Un déploiement, c'est là que tout commence vraiment

Livrer un MVP, c'est la partie facile. Le vrai test, c'est le lundi matin quand le chauffeur monte dans son camion, le téléphone à la main, et qu'il doit décider si l'application lui simplifie la vie ou la complique.

Avec CroûteTrack, on a eu la réponse assez vite. Et elle était pleine de surprises.

Les contenants : entre ce qu'on pose et ce qu'on reprend

Le problème de départ: des milliers d'euros de cagettes et de bacs perdus chaque année. La solution semblait simple : tracer ce qui est déposé chez chaque client, ce qui est récupéré et relancer quand ça traîne.

Sur le papier, c'est limpide. Sur le terrain, un chauffeur qui enchaîne 30 arrêts à 6h du matin, les bras chargés, confond vite "j'ai repris" et "j'ai posé". Résultat : des données saisies, mais incorrectes. Pire que pas de données du tout, parce qu'elles donnent une fausse impression de contrôle.

Ce n'est pas un problème de mauvaise volonté. C'est un problème d'interface et de contexte d'usage: une leçon provenant de la réalité du terrain, pas de derrière un écran.
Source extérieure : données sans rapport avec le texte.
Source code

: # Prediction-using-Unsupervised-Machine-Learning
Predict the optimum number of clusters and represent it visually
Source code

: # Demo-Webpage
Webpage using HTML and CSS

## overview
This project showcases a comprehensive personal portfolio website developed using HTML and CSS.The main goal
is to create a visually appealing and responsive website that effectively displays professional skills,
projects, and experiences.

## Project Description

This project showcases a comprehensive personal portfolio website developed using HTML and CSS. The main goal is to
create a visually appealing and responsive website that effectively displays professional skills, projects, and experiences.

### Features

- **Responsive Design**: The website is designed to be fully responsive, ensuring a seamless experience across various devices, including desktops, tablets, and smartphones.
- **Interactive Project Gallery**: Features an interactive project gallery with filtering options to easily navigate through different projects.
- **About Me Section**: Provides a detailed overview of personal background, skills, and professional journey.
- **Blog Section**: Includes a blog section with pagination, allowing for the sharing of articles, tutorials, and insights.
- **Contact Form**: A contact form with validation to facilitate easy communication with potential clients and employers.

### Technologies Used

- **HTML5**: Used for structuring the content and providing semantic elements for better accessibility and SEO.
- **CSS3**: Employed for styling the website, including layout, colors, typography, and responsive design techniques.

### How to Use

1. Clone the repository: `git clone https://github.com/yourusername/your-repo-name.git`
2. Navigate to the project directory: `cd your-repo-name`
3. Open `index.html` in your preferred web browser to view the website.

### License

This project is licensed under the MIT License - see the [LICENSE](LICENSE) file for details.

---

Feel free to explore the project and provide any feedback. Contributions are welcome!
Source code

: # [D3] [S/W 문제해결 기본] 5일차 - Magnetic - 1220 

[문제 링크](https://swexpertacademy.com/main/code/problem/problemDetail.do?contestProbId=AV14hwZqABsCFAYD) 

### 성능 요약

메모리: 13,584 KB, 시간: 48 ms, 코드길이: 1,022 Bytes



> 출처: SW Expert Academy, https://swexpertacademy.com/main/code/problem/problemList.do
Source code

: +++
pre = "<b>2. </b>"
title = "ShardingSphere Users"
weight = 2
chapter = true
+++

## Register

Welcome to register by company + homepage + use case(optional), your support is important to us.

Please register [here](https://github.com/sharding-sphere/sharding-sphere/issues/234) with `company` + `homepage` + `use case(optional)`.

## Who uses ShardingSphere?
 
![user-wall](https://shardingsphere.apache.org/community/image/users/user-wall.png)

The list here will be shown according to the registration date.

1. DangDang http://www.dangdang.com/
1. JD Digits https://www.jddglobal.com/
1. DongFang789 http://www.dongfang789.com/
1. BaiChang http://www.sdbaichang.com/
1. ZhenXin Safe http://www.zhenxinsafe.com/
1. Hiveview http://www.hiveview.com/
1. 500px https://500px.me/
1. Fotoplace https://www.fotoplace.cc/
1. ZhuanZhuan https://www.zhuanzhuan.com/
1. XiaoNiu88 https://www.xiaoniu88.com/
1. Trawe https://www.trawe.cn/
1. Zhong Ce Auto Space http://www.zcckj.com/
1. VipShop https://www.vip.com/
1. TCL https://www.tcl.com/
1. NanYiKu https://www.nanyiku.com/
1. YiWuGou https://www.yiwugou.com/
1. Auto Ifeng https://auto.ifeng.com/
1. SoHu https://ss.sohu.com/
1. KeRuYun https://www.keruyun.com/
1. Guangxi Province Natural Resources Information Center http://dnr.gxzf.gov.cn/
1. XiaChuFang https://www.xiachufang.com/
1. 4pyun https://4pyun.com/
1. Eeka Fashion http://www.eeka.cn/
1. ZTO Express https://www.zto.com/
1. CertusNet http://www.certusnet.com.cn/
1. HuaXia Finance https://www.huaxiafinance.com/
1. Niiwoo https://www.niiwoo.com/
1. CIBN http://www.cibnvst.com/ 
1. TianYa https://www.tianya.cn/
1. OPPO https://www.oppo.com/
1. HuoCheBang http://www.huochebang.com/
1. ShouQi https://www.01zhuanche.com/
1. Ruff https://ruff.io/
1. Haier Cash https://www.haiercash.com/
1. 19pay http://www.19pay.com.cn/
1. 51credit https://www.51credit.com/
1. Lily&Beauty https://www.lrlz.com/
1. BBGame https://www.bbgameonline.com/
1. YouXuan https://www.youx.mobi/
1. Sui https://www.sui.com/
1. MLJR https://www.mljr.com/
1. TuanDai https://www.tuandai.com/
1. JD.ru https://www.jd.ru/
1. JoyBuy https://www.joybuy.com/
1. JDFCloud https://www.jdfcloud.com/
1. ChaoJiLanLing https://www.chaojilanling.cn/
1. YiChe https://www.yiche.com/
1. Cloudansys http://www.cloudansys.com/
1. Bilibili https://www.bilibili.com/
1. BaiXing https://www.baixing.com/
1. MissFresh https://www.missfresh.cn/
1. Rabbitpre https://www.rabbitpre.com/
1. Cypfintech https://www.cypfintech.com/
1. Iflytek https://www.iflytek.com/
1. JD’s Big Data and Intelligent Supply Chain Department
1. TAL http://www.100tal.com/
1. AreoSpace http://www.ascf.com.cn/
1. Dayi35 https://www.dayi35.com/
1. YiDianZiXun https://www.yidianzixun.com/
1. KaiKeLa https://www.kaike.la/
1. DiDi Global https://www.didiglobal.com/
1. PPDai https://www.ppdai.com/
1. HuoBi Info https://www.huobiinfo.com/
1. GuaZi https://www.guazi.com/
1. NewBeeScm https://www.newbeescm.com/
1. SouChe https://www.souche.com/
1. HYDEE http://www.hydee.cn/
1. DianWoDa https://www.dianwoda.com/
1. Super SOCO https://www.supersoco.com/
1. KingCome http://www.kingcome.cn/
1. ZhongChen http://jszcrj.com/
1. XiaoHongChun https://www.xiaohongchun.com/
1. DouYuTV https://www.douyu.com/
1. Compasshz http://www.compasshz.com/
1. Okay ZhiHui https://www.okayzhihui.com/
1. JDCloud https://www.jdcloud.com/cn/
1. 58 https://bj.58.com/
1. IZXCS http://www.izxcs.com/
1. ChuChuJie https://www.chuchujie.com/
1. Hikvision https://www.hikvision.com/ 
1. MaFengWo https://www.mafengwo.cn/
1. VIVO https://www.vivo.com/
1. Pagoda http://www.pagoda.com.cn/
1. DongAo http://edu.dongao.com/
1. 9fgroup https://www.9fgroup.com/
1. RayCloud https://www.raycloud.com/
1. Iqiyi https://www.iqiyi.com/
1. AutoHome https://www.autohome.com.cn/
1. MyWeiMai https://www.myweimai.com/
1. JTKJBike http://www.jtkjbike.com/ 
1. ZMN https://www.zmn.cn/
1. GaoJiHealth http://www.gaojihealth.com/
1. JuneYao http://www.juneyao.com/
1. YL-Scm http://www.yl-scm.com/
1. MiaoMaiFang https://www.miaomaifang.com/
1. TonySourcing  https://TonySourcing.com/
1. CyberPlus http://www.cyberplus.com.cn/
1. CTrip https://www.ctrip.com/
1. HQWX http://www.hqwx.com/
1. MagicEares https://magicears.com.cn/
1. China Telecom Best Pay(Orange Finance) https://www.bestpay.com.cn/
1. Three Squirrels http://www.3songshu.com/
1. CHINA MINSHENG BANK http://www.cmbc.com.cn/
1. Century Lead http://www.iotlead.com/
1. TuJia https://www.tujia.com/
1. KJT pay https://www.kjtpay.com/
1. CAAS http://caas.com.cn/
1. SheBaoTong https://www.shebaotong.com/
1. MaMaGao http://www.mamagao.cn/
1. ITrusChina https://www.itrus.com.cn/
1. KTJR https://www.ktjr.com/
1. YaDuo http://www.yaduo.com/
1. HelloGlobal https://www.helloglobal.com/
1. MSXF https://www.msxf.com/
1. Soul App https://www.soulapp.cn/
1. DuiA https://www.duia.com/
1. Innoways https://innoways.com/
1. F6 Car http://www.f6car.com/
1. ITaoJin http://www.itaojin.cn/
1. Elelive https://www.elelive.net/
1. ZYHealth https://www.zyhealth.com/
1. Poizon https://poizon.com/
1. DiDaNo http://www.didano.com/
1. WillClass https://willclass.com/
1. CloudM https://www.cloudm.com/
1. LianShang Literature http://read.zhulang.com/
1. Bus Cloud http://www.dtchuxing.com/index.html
La commerciale et ses emails

Le logiciel prévoit un canal dédié pour les remontées d'informations : incidents clients, retours terrain, problèmes de livraison. Fini le WhatsApp, fini les messages perdus dans des fils de conversation sans queue ni tête.

Sauf que la commerciale continue à traiter tout par email.

Ce n'est pas un bug. C'est une habitude de 5 ans. Un outil peut proposer un meilleur process mais il ne peut pas forcer quelqu'un à l'adopter du jour au lendemain. Le vrai travail, à ce stade, c'est l'accompagnement humain autant que le développement technique.

Le prestataire extérieur : ni dedans, ni dehors

CroûteTrack a été pensé pour les équipes internes. Mais la réalité d'un atelier de livraison, c'est aussi des prestataires externes qui interviennent ponctuellement. Quand on leur donne accès, deux comportements émergent : soit ils saisissent tout... et parfois en doublon avec ce que l'équipe interne a déjà entré, soit ils ne saisissent rien, et les données sont incomplètes.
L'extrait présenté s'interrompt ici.